Recently, we had the chance to drive the new 2013 Honda Accord EX-L V6 Coupe. Equipped with the slick-shifting 6-speed manual transmission, one could consider this to be quite a sleeper sports car. And after only a few minutes behind the wheel, I couldn't help but be reminded of my current daily driver, a 1995 Acura NSX.
When it came to the market in 1991, the NSX was considered to be somewhat of a sleeper itself. Known as the Honda NSX outside of North America, it was originally designed as a direct competitor to the Ferrari 348. The original NSX was a rear-wheel-drive, mid-engined car that was among the first to feature the all-aluminum body panels that have become more and more common in today's vehicles. Using many lessons learned from Honda's F1 motor sports history, the NSX made supercars not only more reliable but more affordable too.
The Acura NSX was canceled during the 2005 model year after only a few hundred vehicles were sold, leaving the Honda S2000 as the company's lone sports car. Itself a victim of slowing sales (helped along by the automotive crisis of 2009), the S2000's departure left the company with no real option for those looking for a little fun to go with their daily commute.
With the 2013 redesign of the Accord, Honda has brought back some of that missing magic.
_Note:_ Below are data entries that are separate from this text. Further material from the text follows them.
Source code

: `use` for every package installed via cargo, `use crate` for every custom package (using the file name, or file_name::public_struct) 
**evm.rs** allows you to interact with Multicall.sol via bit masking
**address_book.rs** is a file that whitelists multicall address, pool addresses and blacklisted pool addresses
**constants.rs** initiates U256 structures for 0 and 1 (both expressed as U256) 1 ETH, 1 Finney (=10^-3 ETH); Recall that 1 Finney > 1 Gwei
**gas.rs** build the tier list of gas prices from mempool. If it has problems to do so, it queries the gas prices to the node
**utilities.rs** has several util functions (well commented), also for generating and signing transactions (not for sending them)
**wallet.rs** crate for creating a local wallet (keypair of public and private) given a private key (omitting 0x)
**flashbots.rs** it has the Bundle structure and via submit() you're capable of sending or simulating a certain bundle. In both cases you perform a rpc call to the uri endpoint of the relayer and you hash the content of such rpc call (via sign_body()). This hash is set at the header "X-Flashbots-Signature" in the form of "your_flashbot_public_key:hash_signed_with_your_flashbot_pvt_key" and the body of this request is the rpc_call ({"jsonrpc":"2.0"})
Marginally smaller and lighter than the car it replaces, the new Accord EX-L V6 Coupe is both quicker and more responsive. While still retaining all the comfort and amenities that have made the Accord a top-selling family car for decades, the new version is actually quite capable of elevating one's heart rate.
Of course, on paper a 1995 Acura NSX and a 2013 Honda Accord Coupe could not seem more different. The NSX is a rear-wheel-drive, mid-engined supercar, while the Accord is a front-wheel-drive, midsize car with the engine up front. The NSX is old enough to vote and still has a working cassette player, while the Accord is just learning to walk and can play your music via Bluetooth. The Acura has side mirrors that are about as big as an iPhone, while the EX-L-trimmed Honda comes standard with LaneWatch. When positioned side by side, the 2013 Accord makes the NSX look like a toy car.
But once you turn the key (or, in the Accord's case, push the starter button) and head off, the two are strikingly similar. While its larger stature allows one to skip the feats of contortion needed to enter the low-slung Acura, the newer car appears to shrink once you get situated behind the wheel. Both cars are deceptively quick, if not downright fast. The Accord's 6-speed transmission seems to be the logical evolution of the Acura's older 5-speed; both are precise and a joy to shift.
On the road, both cars feel planted and eager to tackle the next turn. The power-assisted steering does feel a bit artificial in both, but not worryingly so. The acceleration is instantaneous and can become somewhat addictive. Both V6 engines make wonderful noises, with the NSX sounding more like an F1 car compared to the Accord's more guttural, throaty rumble.
There is one glaring difference between these two Honda-produced vehicles. It's something I call The Look. Heck, it's one of the reasons I bought my Acura NSX in the first place. Obviously, with fewer total sales in 15 years than the Accord sells in a single month, the rarity of the NSX means it turns heads everywhere it goes. This is in direct contrast with the new Honda, which goes virtually unnoticed and overlooked, in part due to its subdued appearance. But, with the 2013 Honda Accord EX-L V6 Coupe, just because some might think it looks unexciting doesn't mean that it is. But let's keep that between you and me.